The answer must repeat every record exactly, with no pictures in it.
---------- Provided data ----------
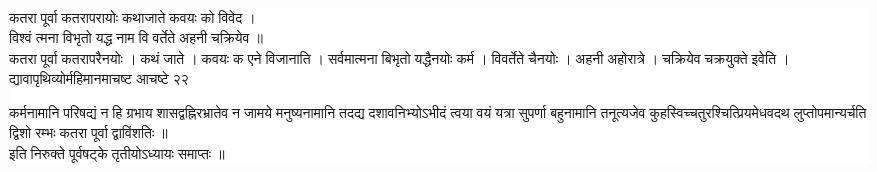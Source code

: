 कतरा पूर्वा कतरापरायोः कथाजाते कवयः को विवेद ।  
विश्वं त्मना विभृतो यद्ध नाम वि वर्तेते अहनी चक्रियेव ॥  
कतरा पूर्वा कतरापरैनयोः । कथं जाते । कवयः क एने विजानाति । सर्वमात्मना बिभृतो यद्धैनयोः कर्म । विवर्तेते चैनयोः । अहनी अहोरात्रे । चक्रियेव चक्रयुक्ते इवेति । द्यावापृथिव्योर्महिमानमाचष्ट आचष्टे २२  

कर्मनामानि परिषद्यं न हि ग्रभाय शासद्वह्निरभ्रातेव न जामये मनुष्यनामानि तदद्य दशावनिभ्योऽभीदं त्वया वयं यत्रा सुपर्णा बहुनामानि तनूत्यजेव कुहस्विच्चतुरश्चित्प्रियमेधवदथ लुप्तोपमान्यर्चति द्विशो रम्भः कतरा पूर्वा द्वाविंशतिः ॥  
इति निरुक्ते पूर्वषट्के तृतीयोऽध्यायः समाप्तः ॥  
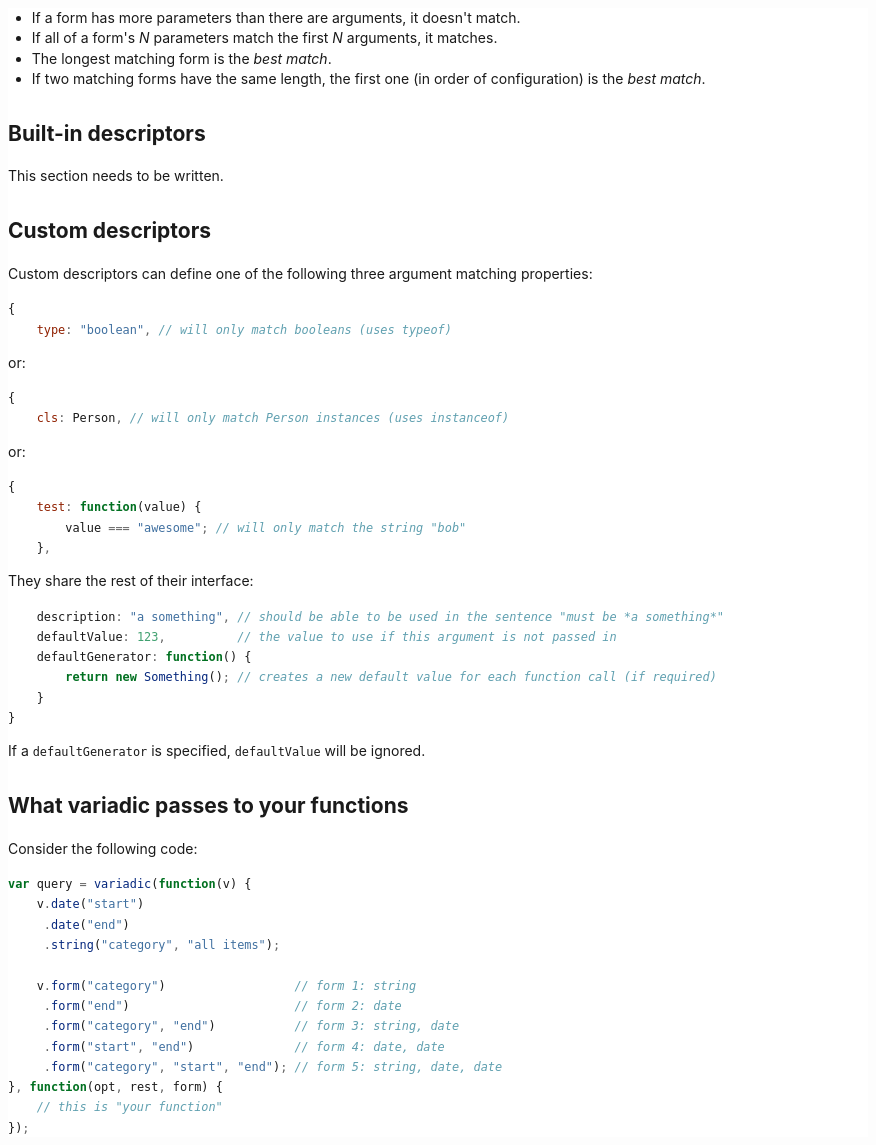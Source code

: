 * If a form has more parameters than there are arguments, it doesn't match.
* If all of a form's *N* parameters match the first *N* arguments, it matches.
* The longest matching form is the *best match*.
* If two matching forms have the same length, the first one (in order of configuration) is the *best match*.

## Built-in descriptors

This section needs to be written.

## Custom descriptors

Custom descriptors can define one of the following three argument matching properties:

```javascript
{
    type: "boolean", // will only match booleans (uses typeof)
```

or:

```javascript
{
    cls: Person, // will only match Person instances (uses instanceof)
```

or:

```javascript
{
    test: function(value) {
        value === "awesome"; // will only match the string "bob"
    },
```

They share the rest of their interface:

```javascript
    description: "a something", // should be able to be used in the sentence "must be *a something*"
    defaultValue: 123,          // the value to use if this argument is not passed in
    defaultGenerator: function() {
        return new Something(); // creates a new default value for each function call (if required)
    }
}
```

If a `defaultGenerator` is specified, `defaultValue` will be ignored.

## What variadic passes to your functions

Consider the following code:

```javascript
var query = variadic(function(v) {
    v.date("start")
     .date("end")
     .string("category", "all items");

    v.form("category")                  // form 1: string
     .form("end")                       // form 2: date
     .form("category", "end")           // form 3: string, date
     .form("start", "end")              // form 4: date, date
     .form("category", "start", "end"); // form 5: string, date, date
}, function(opt, rest, form) {
    // this is "your function"
});
```
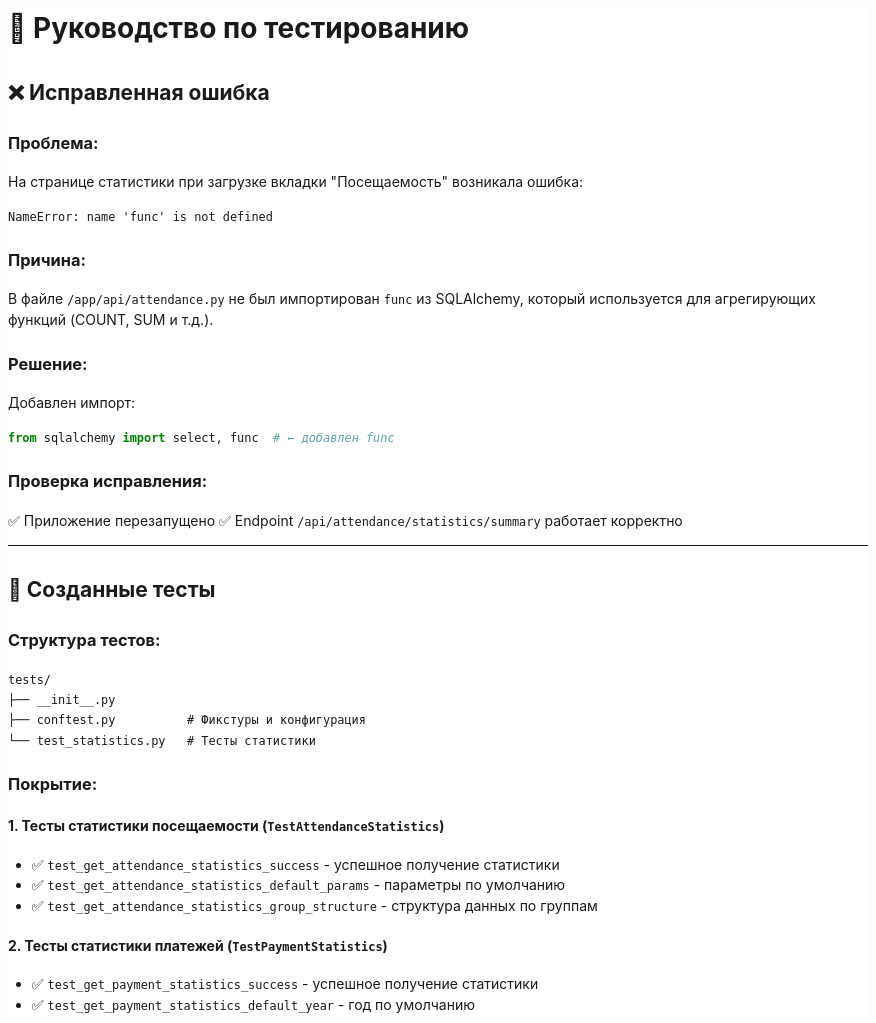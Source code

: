 # 🧪 Руководство по тестированию

## ❌ Исправленная ошибка

### Проблема:
На странице статистики при загрузке вкладки "Посещаемость" возникала ошибка:
```
NameError: name 'func' is not defined
```

### Причина:
В файле `/app/api/attendance.py` не был импортирован `func` из SQLAlchemy, который используется для агрегирующих функций (COUNT, SUM и т.д.).

### Решение:
Добавлен импорт:
```python
from sqlalchemy import select, func  # ← добавлен func
```

### Проверка исправления:
✅ Приложение перезапущено
✅ Endpoint `/api/attendance/statistics/summary` работает корректно

---

## 🧪 Созданные тесты

### Структура тестов:

```
tests/
├── __init__.py
├── conftest.py          # Фикстуры и конфигурация
└── test_statistics.py   # Тесты статистики
```

### Покрытие:

#### 1. **Тесты статистики посещаемости** (`TestAttendanceStatistics`)
- ✅ `test_get_attendance_statistics_success` - успешное получение статистики
- ✅ `test_get_attendance_statistics_default_params` - параметры по умолчанию
- ✅ `test_get_attendance_statistics_group_structure` - структура данных по группам

#### 2. **Тесты статистики платежей** (`TestPaymentStatistics`)
- ✅ `test_get_payment_statistics_success` - успешное получение статистики
- ✅ `test_get_payment_statistics_default_year` - год по умолчанию
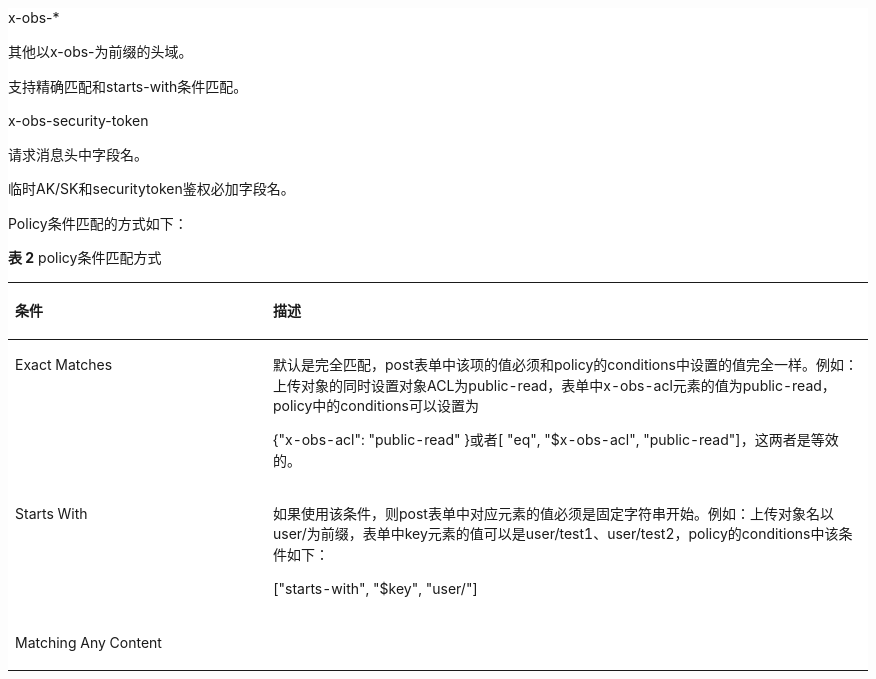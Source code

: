 </td>
</tr>
<tr id="row46456287114226"><td class="cellrowborder" valign="top" width="30%" headers="mcps1.2.3.1.1 "><p id="p5722569114226"><a name="p5722569114226"></a><a name="p5722569114226"></a>x-obs-*</p>
</td>
<td class="cellrowborder" valign="top" width="70%" headers="mcps1.2.3.1.2 "><p id="p8998474114226"><a name="p8998474114226"></a><a name="p8998474114226"></a>其他以x-obs-为前缀的头域。</p>
<p id="p19512131913910"><a name="p19512131913910"></a><a name="p19512131913910"></a>支持精确匹配和starts-with条件匹配。</p>
</td>
</tr>
<tr id="row6679201043615"><td class="cellrowborder" valign="top" width="30%" headers="mcps1.2.3.1.1 "><p id="p12679151013615"><a name="p12679151013615"></a><a name="p12679151013615"></a><span>x-obs-security-token</span></p>
</td>
<td class="cellrowborder" valign="top" width="70%" headers="mcps1.2.3.1.2 "><p id="p96809100363"><a name="p96809100363"></a><a name="p96809100363"></a>请求消息头中字段名。</p>
<p id="p18776112923818"><a name="p18776112923818"></a><a name="p18776112923818"></a>临时AK/SK和securitytoken鉴权必加字段名。</p>
</td>
</tr>
</tbody>
</table>

Policy条件匹配的方式如下：

**表 2**  policy条件匹配方式

<a name="table49086577114935"></a>
<table><thead align="left"><tr id="row30029674114935"><th class="cellrowborder" valign="top" width="30%" id="mcps1.2.3.1.1"><p id="p38977014114935"><a name="p38977014114935"></a><a name="p38977014114935"></a>条件</p>
</th>
<th class="cellrowborder" valign="top" width="70%" id="mcps1.2.3.1.2"><p id="p23527466114935"><a name="p23527466114935"></a><a name="p23527466114935"></a>描述</p>
</th>
</tr>
</thead>
<tbody><tr id="row54464857114935"><td class="cellrowborder" valign="top" width="30%" headers="mcps1.2.3.1.1 "><p id="p58682586115013"><a name="p58682586115013"></a><a name="p58682586115013"></a>Exact Matches</p>
</td>
<td class="cellrowborder" valign="top" width="70%" headers="mcps1.2.3.1.2 "><p id="p46070477115013"><a name="p46070477115013"></a><a name="p46070477115013"></a>默认是完全匹配，post表单中该项的值必须和policy的conditions中设置的值完全一样。例如：上传对象的同时设置对象ACL为public-read，表单中x-obs-acl元素的值为public-read，policy中的conditions可以设置为</p>
<p id="p5561898115013"><a name="p5561898115013"></a><a name="p5561898115013"></a>{"x-obs-acl": "public-read" }或者[ "eq", "$x-obs-acl", "public-read"]，这两者是等效的。</p>
</td>
</tr>
<tr id="row45546541114935"><td class="cellrowborder" valign="top" width="30%" headers="mcps1.2.3.1.1 "><p id="p24034313115013"><a name="p24034313115013"></a><a name="p24034313115013"></a>Starts With</p>
</td>
<td class="cellrowborder" valign="top" width="70%" headers="mcps1.2.3.1.2 "><p id="p32512300115013"><a name="p32512300115013"></a><a name="p32512300115013"></a>如果使用该条件，则post表单中对应元素的值必须是固定字符串开始。例如：上传对象名以user/为前缀，表单中key元素的值可以是user/test1、user/test2，policy的conditions中该条件如下：</p>
<p id="p58348378115013"><a name="p58348378115013"></a><a name="p58348378115013"></a>["starts-with", "$key", "user/"]</p>
</td>
</tr>
<tr id="row460473114935"><td class="cellrowborder" valign="top" width="30%" headers="mcps1.2.3.1.1 "><p id="p36245453115013"><a name="p36245453115013"></a><a name="p36245453115013"></a>Matching Any Content</p>
</td>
----------
Reply to the exercise:
Source code

: कतरा पूर्वा कतरापरायोः कथाजाते कवयः को विवेद ।  
विश्वं त्मना विभृतो यद्ध नाम वि वर्तेते अहनी चक्रियेव ॥  
कतरा पूर्वा कतरापरैनयोः । कथं जाते । कवयः क एने विजानाति । सर्वमात्मना बिभृतो यद्धैनयोः कर्म । विवर्तेते चैनयोः । अहनी अहोरात्रे । चक्रियेव चक्रयुक्ते इवेति । द्यावापृथिव्योर्महिमानमाचष्ट आचष्टे २२  

कर्मनामानि परिषद्यं न हि ग्रभाय शासद्वह्निरभ्रातेव न जामये मनुष्यनामानि तदद्य दशावनिभ्योऽभीदं त्वया वयं यत्रा सुपर्णा बहुनामानि तनूत्यजेव कुहस्विच्चतुरश्चित्प्रियमेधवदथ लुप्तोपमान्यर्चति द्विशो रम्भः कतरा पूर्वा द्वाविंशतिः ॥  
इति निरुक्ते पूर्वषट्के तृतीयोऽध्यायः समाप्तः ॥  
Source code

: * If a form has more parameters than there are arguments, it doesn't match.
* If all of a form's *N* parameters match the first *N* arguments, it matches.
* The longest matching form is the *best match*.
* If two matching forms have the same length, the first one (in order of configuration) is the *best match*.

## Built-in descriptors

This section needs to be written.

## Custom descriptors

Custom descriptors can define one of the following three argument matching properties:

```javascript
{
    type: "boolean", // will only match booleans (uses typeof)
```

or:

```javascript
{
    cls: Person, // will only match Person instances (uses instanceof)
```

or:

```javascript
{
    test: function(value) {
        value === "awesome"; // will only match the string "bob"
    },
```

They share the rest of their interface:

```javascript
    description: "a something", // should be able to be used in the sentence "must be *a something*"
    defaultValue: 123,          // the value to use if this argument is not passed in
    defaultGenerator: function() {
        return new Something(); // creates a new default value for each function call (if required)
    }
}
```

If a `defaultGenerator` is specified, `defaultValue` will be ignored.

## What variadic passes to your functions

Consider the following code:

```javascript
var query = variadic(function(v) {
    v.date("start")
     .date("end")
     .string("category", "all items");

    v.form("category")                  // form 1: string
     .form("end")                       // form 2: date
     .form("category", "end")           // form 3: string, date
     .form("start", "end")              // form 4: date, date
     .form("category", "start", "end"); // form 5: string, date, date
}, function(opt, rest, form) {
    // this is "your function"
});
```
Source code

: # 🧪 Руководство по тестированию

## ❌ Исправленная ошибка

### Проблема:
На странице статистики при загрузке вкладки "Посещаемость" возникала ошибка:
```
NameError: name 'func' is not defined
```

### Причина:
В файле `/app/api/attendance.py` не был импортирован `func` из SQLAlchemy, который используется для агрегирующих функций (COUNT, SUM и т.д.).

### Решение:
Добавлен импорт:
```python
from sqlalchemy import select, func  # ← добавлен func
```

### Проверка исправления:
✅ Приложение перезапущено
✅ Endpoint `/api/attendance/statistics/summary` работает корректно

---

## 🧪 Созданные тесты

### Структура тестов:

```
tests/
├── __init__.py
├── conftest.py          # Фикстуры и конфигурация
└── test_statistics.py   # Тесты статистики
```

### Покрытие:

#### 1. **Тесты статистики посещаемости** (`TestAttendanceStatistics`)
- ✅ `test_get_attendance_statistics_success` - успешное получение статистики
- ✅ `test_get_attendance_statistics_default_params` - параметры по умолчанию
- ✅ `test_get_attendance_statistics_group_structure` - структура данных по группам

#### 2. **Тесты статистики платежей** (`TestPaymentStatistics`)
- ✅ `test_get_payment_statistics_success` - успешное получение статистики
- ✅ `test_get_payment_statistics_default_year` - год по умолчанию
Source code

: </td>
</tr>
<tr id="row46456287114226"><td class="cellrowborder" valign="top" width="30%" headers="mcps1.2.3.1.1 "><p id="p5722569114226"><a name="p5722569114226"></a><a name="p5722569114226"></a>x-obs-*</p>
</td>
<td class="cellrowborder" valign="top" width="70%" headers="mcps1.2.3.1.2 "><p id="p8998474114226"><a name="p8998474114226"></a><a name="p8998474114226"></a>其他以x-obs-为前缀的头域。</p>
<p id="p19512131913910"><a name="p19512131913910"></a><a name="p19512131913910"></a>支持精确匹配和starts-with条件匹配。</p>
</td>
</tr>
<tr id="row6679201043615"><td class="cellrowborder" valign="top" width="30%" headers="mcps1.2.3.1.1 "><p id="p12679151013615"><a name="p12679151013615"></a><a name="p12679151013615"></a><span>x-obs-security-token</span></p>
</td>
<td class="cellrowborder" valign="top" width="70%" headers="mcps1.2.3.1.2 "><p id="p96809100363"><a name="p96809100363"></a><a name="p96809100363"></a>请求消息头中字段名。</p>
<p id="p18776112923818"><a name="p18776112923818"></a><a name="p18776112923818"></a>临时AK/SK和securitytoken鉴权必加字段名。</p>
</td>
</tr>
</tbody>
</table>

Policy条件匹配的方式如下：

**表 2**  policy条件匹配方式

<a name="table49086577114935"></a>
<table><thead align="left"><tr id="row30029674114935"><th class="cellrowborder" valign="top" width="30%" id="mcps1.2.3.1.1"><p id="p38977014114935"><a name="p38977014114935"></a><a name="p38977014114935"></a>条件</p>
</th>
<th class="cellrowborder" valign="top" width="70%" id="mcps1.2.3.1.2"><p id="p23527466114935"><a name="p23527466114935"></a><a name="p23527466114935"></a>描述</p>
</th>
</tr>
</thead>
<tbody><tr id="row54464857114935"><td class="cellrowborder" valign="top" width="30%" headers="mcps1.2.3.1.1 "><p id="p58682586115013"><a name="p58682586115013"></a><a name="p58682586115013"></a>Exact Matches</p>
</td>
<td class="cellrowborder" valign="top" width="70%" headers="mcps1.2.3.1.2 "><p id="p46070477115013"><a name="p46070477115013"></a><a name="p46070477115013"></a>默认是完全匹配，post表单中该项的值必须和policy的conditions中设置的值完全一样。例如：上传对象的同时设置对象ACL为public-read，表单中x-obs-acl元素的值为public-read，policy中的conditions可以设置为</p>
<p id="p5561898115013"><a name="p5561898115013"></a><a name="p5561898115013"></a>{"x-obs-acl": "public-read" }或者[ "eq", "$x-obs-acl", "public-read"]，这两者是等效的。</p>
</td>
</tr>
<tr id="row45546541114935"><td class="cellrowborder" valign="top" width="30%" headers="mcps1.2.3.1.1 "><p id="p24034313115013"><a name="p24034313115013"></a><a name="p24034313115013"></a>Starts With</p>
</td>
<td class="cellrowborder" valign="top" width="70%" headers="mcps1.2.3.1.2 "><p id="p32512300115013"><a name="p32512300115013"></a><a name="p32512300115013"></a>如果使用该条件，则post表单中对应元素的值必须是固定字符串开始。例如：上传对象名以user/为前缀，表单中key元素的值可以是user/test1、user/test2，policy的conditions中该条件如下：</p>
<p id="p58348378115013"><a name="p58348378115013"></a><a name="p58348378115013"></a>["starts-with", "$key", "user/"]</p>
</td>
</tr>
<tr id="row460473114935"><td class="cellrowborder" valign="top" width="30%" headers="mcps1.2.3.1.1 "><p id="p36245453115013"><a name="p36245453115013"></a><a name="p36245453115013"></a>Matching Any Content</p>
</td>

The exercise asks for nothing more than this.